In 1881 Hriday was dismissed from service in the Kali temple, for an act of indiscretion, and was ordered by the authorities never again to enter the garden. In a way the hand of the Divine Mother may be seen even in this. Having taken care of Sri Ramakrishna during the stormy days of his spiritual discipline, Hriday had come naturally to consider himself the sole guardian of his uncle. None could approach the Master without his knowledge. And he would be extremely jealous if Sri Ramakrishna paid attention to anyone else. Hriday’s removal made it possible for the real devotees of the Master to approach him freely and live with him in the temple garden.
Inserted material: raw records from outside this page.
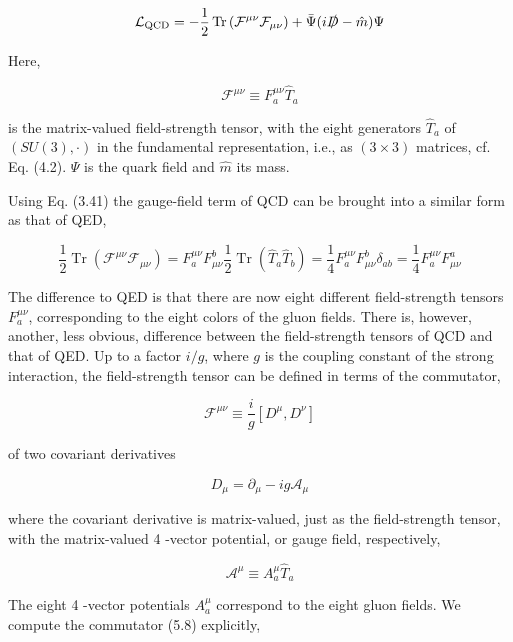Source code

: \documentclass[10pt, letterpaper]{article}
\begin{document}
$$
\mathcal{L}_{\mathrm{QCD}}=-\frac{1}{2} \operatorname{Tr}\left(\mathcal{F}^{\mu \nu} \mathcal{F}_{\mu \nu}\right)+\bar{\Psi}(i \slashed{D}-\hat{m}) \Psi
$$

Here,

$$
\mathcal{F}^{\mu \nu} \equiv F_{a}^{\mu \nu} \hat{T}_{a}
$$

is the matrix-valued field-strength tensor, with the eight generators $\hat{T}_{a}$ of $(S U(3), \cdot)$ in the fundamental representation, i.e., as $(3 \times 3)$ matrices, cf. Eq. (4.2). $\Psi$ is the quark field and $\hat{m}$ its mass.

Using Eq. (3.41) the gauge-field term of QCD can be brought into a similar form as that of QED,

$$
\frac{1}{2} \operatorname{Tr}\left(\mathcal{F}^{\mu \nu} \mathcal{F}_{\mu \nu}\right)=F_{a}^{\mu \nu} F_{\mu \nu}^{b} \frac{1}{2} \operatorname{Tr}\left(\hat{T}_{a} \hat{T}_{b}\right)=\frac{1}{4} F_{a}^{\mu \nu} F_{\mu \nu}^{b} \delta_{a b}=\frac{1}{4} F_{a}^{\mu \nu} F_{\mu \nu}^{a}
$$

The difference to QED is that there are now eight different field-strength tensors $F_{a}^{\mu \nu}$, corresponding to the eight colors of the gluon fields. There is, however, another, less obvious, difference between the field-strength tensors of QCD and that of QED. Up to a factor $i / g$, where $g$ is the coupling constant of the strong interaction, the field-strength tensor can be defined in terms of the commutator,

$$
\mathcal{F}^{\mu \nu} \equiv \frac{i}{g}\left[D^{\mu}, D^{\nu}\right]
$$

of two covariant derivatives

$$
D_{\mu}=\partial_{\mu}-i g \mathcal{A}_{\mu}
$$

where the covariant derivative is matrix-valued, just as the field-strength tensor, with the matrix-valued 4 -vector potential, or gauge field, respectively,

$$
\mathcal{A}^{\mu} \equiv A_{a}^{\mu} \hat{T}_{a}
$$

The eight 4 -vector potentials $A_{a}^{\mu}$ correspond to the eight gluon fields. We compute the commutator (5.8) explicitly,
\end{document}

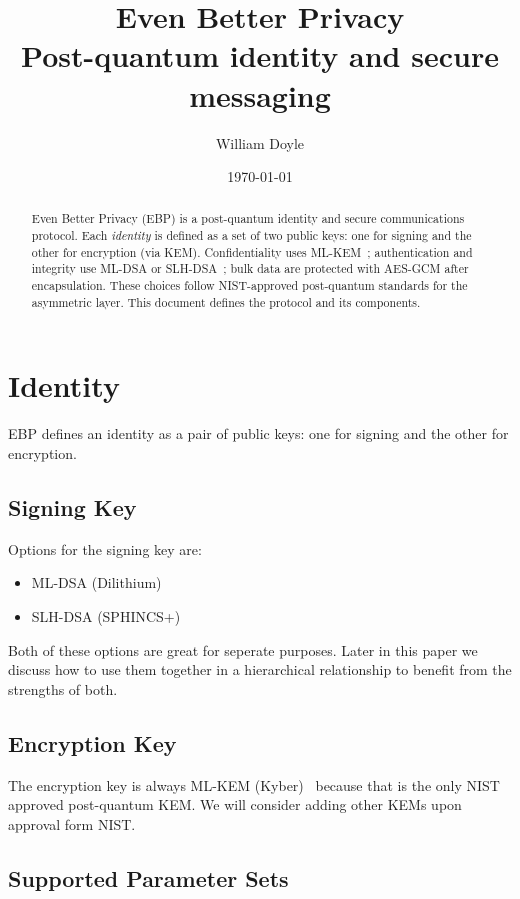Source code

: \documentclass[11pt,a4paper]{article}
\title{%
  {\Huge Even Better Privacy}\\[1ex]%
  {\large Post-quantum identity and secure messaging}%
}
\author{William Doyle}
\date{\today}
\begin{document}
\maketitle

\begin{abstract}
Even Better Privacy (EBP) is a post-quantum identity and secure communications protocol.
Each \emph{identity} is defined as a set of two public keys: one for signing and the other for encryption (via KEM).
Confidentiality uses ML-KEM~\cite{fips203}; authentication and integrity use ML-DSA or SLH-DSA~\cite{fips204,fips205}; bulk data are protected with AES-GCM after encapsulation.
These choices follow NIST-approved post-quantum standards for the asymmetric layer.
This document defines the protocol and its components.
\end{abstract}

\section{Identity}

EBP defines an identity as a pair of public keys: one for signing and the other for encryption.

\subsection{Signing Key}

Options for the signing key are:
\begin{itemize}
  \item ML-DSA (Dilithium)~\cite{fips204}
  \item SLH-DSA (SPHINCS+)~\cite{fips205}
\end{itemize}

Both of these options are great for seperate purposes. Later in this paper we discuss how to use them together in a hierarchical relationship to benefit from the strengths of both.


\subsection{Encryption Key}

The encryption key is always ML-KEM (Kyber)~\cite{fips203} because that is the only NIST approved post-quantum KEM. We will consider adding other KEMs upon approval form NIST. 

\subsection{Supported Parameter Sets}
\end{document}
During the week-ends the householders, enjoying a respite from their office duties, visited the Master. The meetings on Sunday afternoons were of the nature of little festivals. Refreshments were often served. Professional musicians now and then sang devotional songs. The Master and the devotees sang and danced, Sri Ramakrishna frequently going into ecstatic moods. The happy memory of such a Sunday would linger long in the minds of the devotees. Those whom the Master wanted for special instruction he would ask to visit him on Tuesdays and Saturdays. These days were particularly auspicious for the worship of Kali.
The young disciples destined to be monks, Sri Ramakrishna invited on week-days, when the householders were not present. The training of the householders and of the future monks had to proceed along entirely different lines. Since M. generally visited the Master on week-ends, the Gospel of Sri Ramakrishna does not contain much mention of the future monastic disciples.
Finally, there was a handful of fortunate disciples, householders as well as youngsters, who were privileged to spend nights with the Master in his room. They would see him get up early in the morning and walk up and down the room, singing in his sweet voice and tenderly communing with the Mother.